The U.S. CFC regime relaxed its requirements of the ‘manufacturing exception’ in 2008, exempting entities from immediate taxation if they were themselves a manufacturer that ‘substantially contributed’ to the goods, even if the parent company itself was not actually a manufacturer.[28] This is important since the interpretation of ‘substantial contribution’ is open to interpretation and could be justified on several counts to gain the exemption, when in fact one indulged in so such manufacturing costs. For instance, ASI claimed qualify for the exception due its contractual manufacturing activities with China, even though in actuality most of the contribution was fulfilled through the contract manufacturers in China and assembled and supplied to markets in Europe and Asia.

Because of the lack of clarity in defining “substantial contribution or transformation,” ASI is effectively entitled to the CFC tax exemption even though no real ‘substantial contribution’ occurred in the ASI Ireland operations, [29] For the U.S. to even have that as a qualifying exception makes one wonder what was once touted as an effective tax deferral regime, may have had its fair share of glaring loopholes at that.

 

The case of Apple in India
Much ink has already been spilled about the Vodafone case[30]. This section will only cover some  principles of Indian tax law exemplified by the case and compare them to the Apple case study. Cases such as Vodafone have stirred up global tax debates on various tax planning strategies that enterprises employ and what governments can try to do to stump them. Global companies often reduce their locally declared profits and shift profits to lower-tax locations, a strategy commonly referred to as base erosion and profit shifting (BEPS).The Vodafone case surrounded a controversy regarding an offshore transfer of shares of a Cayman Islands company by the Hutchison Group to the Vodafone Group.[31] In a landmark decision, the Supreme Court reversed the decision of the Bombay High Court and held that the Indian tax authorities did not have territorial jurisdiction to tax the offshore transaction, and therefore, Vodafone was not liable to withhold Indian taxes.[32]

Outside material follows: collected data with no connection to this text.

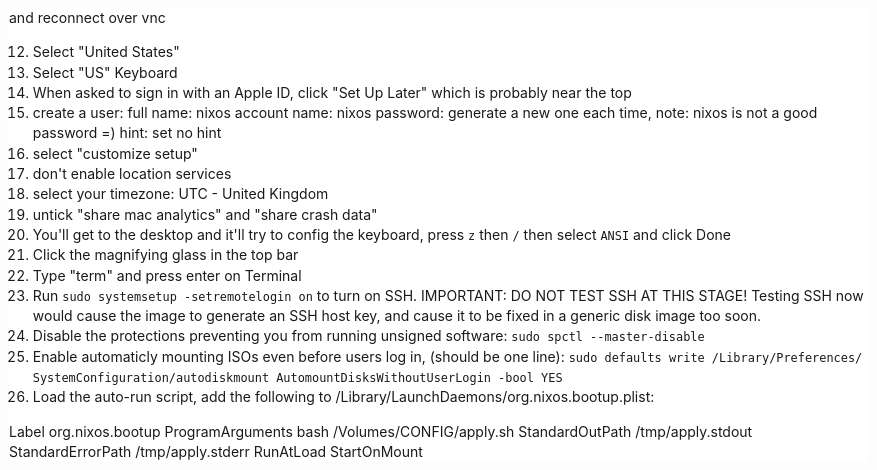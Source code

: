 and reconnect over vnc

12. Select "United States"
13. Select "US" Keyboard
14. When asked to sign in with an Apple ID, click "Set Up Later"
which is probably near the top
15. create a user:
       full name: nixos
    account name: nixos
        password: generate a new one each time, note: nixos is not a good password =)
            hint: set no hint
16. select "customize setup"
17. don't enable location services
18. select your timezone: UTC - United Kingdom
19. untick "share mac analytics" and "share crash data"
20. You'll get to the desktop and it'll try to config the keyboard,
press `z` then `/` then select `ANSI` and click Done
21. Click the magnifying glass in the top bar
22. Type "term" and press enter on Terminal
23. Run `sudo systemsetup -setremotelogin on` to turn on SSH.
    IMPORTANT: DO NOT TEST SSH AT THIS STAGE!
Testing SSH now would cause the image to generate an SSH host key, and
cause it to be fixed in a generic disk image too soon.
24. Disable the protections preventing you from running unsigned
software: `sudo spctl --master-disable`
25. Enable automaticly mounting ISOs even before users log in,
    (should be one line):
    `sudo defaults write
     /Library/Preferences/SystemConfiguration/autodiskmount
     AutomountDisksWithoutUserLogin -bool YES`
26. Load the auto-run script, add the following to
    /Library/LaunchDaemons/org.nixos.bootup.plist:

<?xml version="1.0" encoding="UTF-8"?>
<!DOCTYPE plist PUBLIC "-//Apple//DTD PLIST 1.0//EN" "http://www.apple.com/DTDs/PropertyList-1.0.dtd">
<plist version="1.0">
<dict>
    <key>Label</key>
    <string>org.nixos.bootup</string>
    <key>ProgramArguments</key>
    <array>
        <string>bash</string>
        <string>/Volumes/CONFIG/apply.sh</string>
    </array>
    <key>StandardOutPath</key>
    <string>/tmp/apply.stdout</string>
    <key>StandardErrorPath</key>
    <string>/tmp/apply.stderr</string>
    <key>RunAtLoad</key>
    <true/>
    <key>StartOnMount</key>
    <true/>
</dict>
</plist>
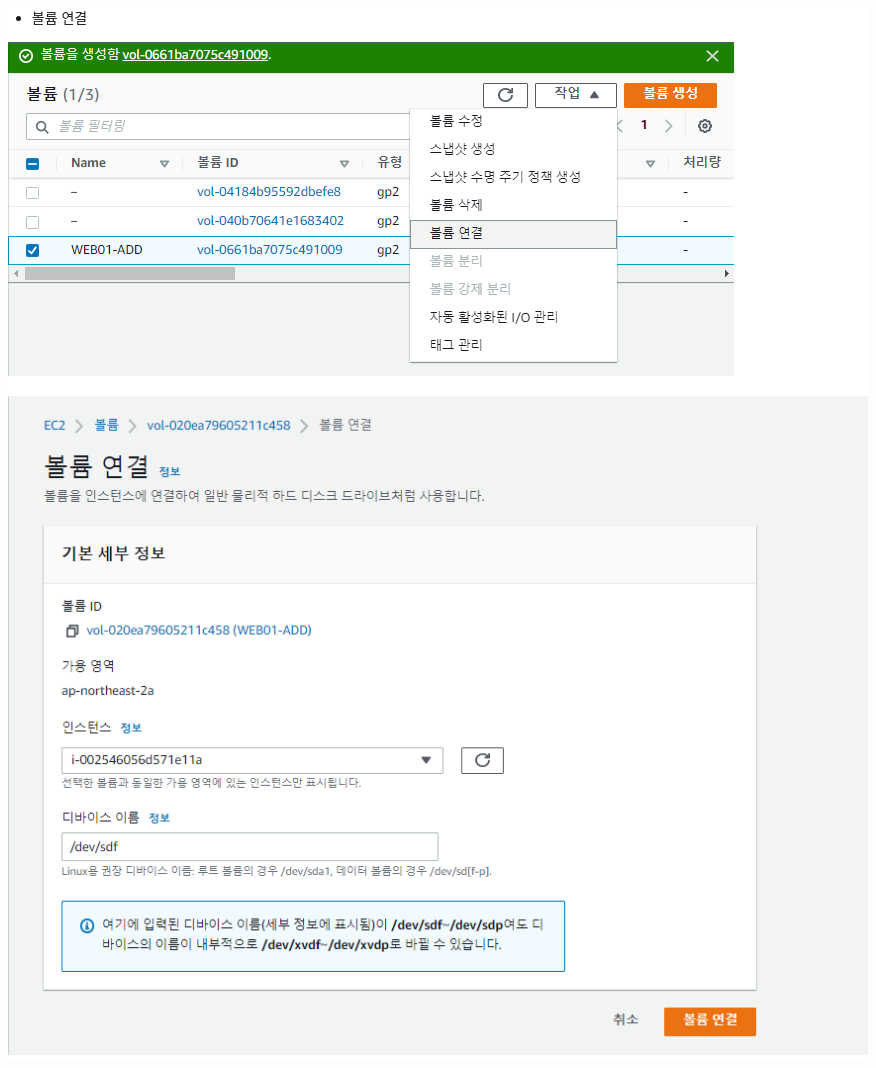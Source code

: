 * 볼륨 연결

![image-20220527115837523](md-images/0527/image-20220527115837523.png)

![image-20220527124657797](md-images/0527/image-20220527120105133.png)
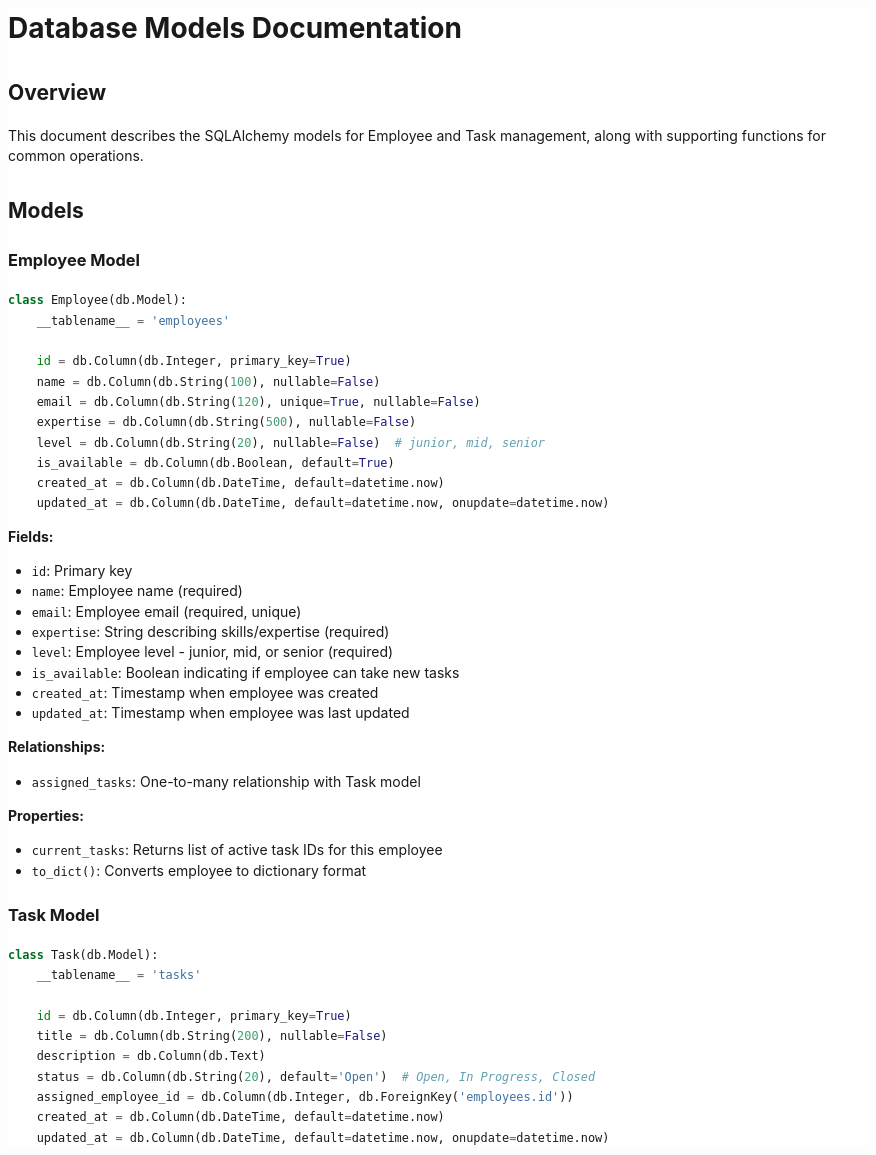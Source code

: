 # Database Models Documentation

## Overview

This document describes the SQLAlchemy models for Employee and Task management, along with supporting functions for common operations.

## Models

### Employee Model

```python
class Employee(db.Model):
    __tablename__ = 'employees'
    
    id = db.Column(db.Integer, primary_key=True)
    name = db.Column(db.String(100), nullable=False)
    email = db.Column(db.String(120), unique=True, nullable=False)
    expertise = db.Column(db.String(500), nullable=False)
    level = db.Column(db.String(20), nullable=False)  # junior, mid, senior
    is_available = db.Column(db.Boolean, default=True)
    created_at = db.Column(db.DateTime, default=datetime.now)
    updated_at = db.Column(db.DateTime, default=datetime.now, onupdate=datetime.now)
```

**Fields:**
- `id`: Primary key
- `name`: Employee name (required)
- `email`: Employee email (required, unique)
- `expertise`: String describing skills/expertise (required)
- `level`: Employee level - junior, mid, or senior (required)
- `is_available`: Boolean indicating if employee can take new tasks
- `created_at`: Timestamp when employee was created
- `updated_at`: Timestamp when employee was last updated

**Relationships:**
- `assigned_tasks`: One-to-many relationship with Task model

**Properties:**
- `current_tasks`: Returns list of active task IDs for this employee
- `to_dict()`: Converts employee to dictionary format

### Task Model

```python
class Task(db.Model):
    __tablename__ = 'tasks'
    
    id = db.Column(db.Integer, primary_key=True)
    title = db.Column(db.String(200), nullable=False)
    description = db.Column(db.Text)
    status = db.Column(db.String(20), default='Open')  # Open, In Progress, Closed
    assigned_employee_id = db.Column(db.Integer, db.ForeignKey('employees.id'))
    created_at = db.Column(db.DateTime, default=datetime.now)
    updated_at = db.Column(db.DateTime, default=datetime.now, onupdate=datetime.now)
```
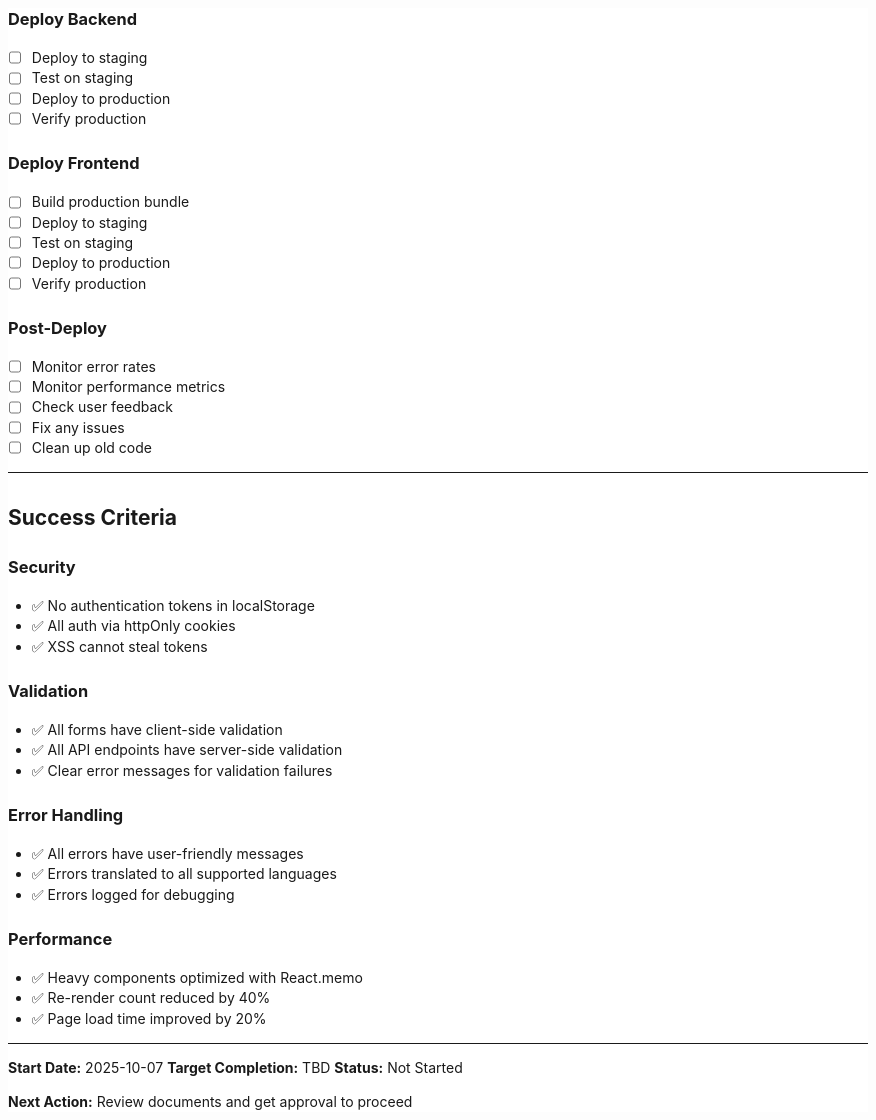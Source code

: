 ### Deploy Backend
- [ ] Deploy to staging
- [ ] Test on staging
- [ ] Deploy to production
- [ ] Verify production

### Deploy Frontend
- [ ] Build production bundle
- [ ] Deploy to staging
- [ ] Test on staging
- [ ] Deploy to production
- [ ] Verify production

### Post-Deploy
- [ ] Monitor error rates
- [ ] Monitor performance metrics
- [ ] Check user feedback
- [ ] Fix any issues
- [ ] Clean up old code

---

## Success Criteria

### Security
- ✅ No authentication tokens in localStorage
- ✅ All auth via httpOnly cookies
- ✅ XSS cannot steal tokens

### Validation
- ✅ All forms have client-side validation
- ✅ All API endpoints have server-side validation
- ✅ Clear error messages for validation failures

### Error Handling
- ✅ All errors have user-friendly messages
- ✅ Errors translated to all supported languages
- ✅ Errors logged for debugging

### Performance
- ✅ Heavy components optimized with React.memo
- ✅ Re-render count reduced by 40%
- ✅ Page load time improved by 20%

---

**Start Date:** 2025-10-07
**Target Completion:** TBD
**Status:** Not Started

**Next Action:** Review documents and get approval to proceed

One key Indian tax law principle discussed by Justice Kapadia of the Supreme Court of India in the Vodafone case was the “look at” principle. The principle means that in ascertaining the legal nature of a transaction, the Court must  “look at” the entire transaction as a whole, instead of evaluating each step piecemeal.[33] The Court also held that the basic foundation of any corporate structure is the “separate entity principle,” ruling that holding and subsidiary entities must be recognised in corporate tax laws.[34]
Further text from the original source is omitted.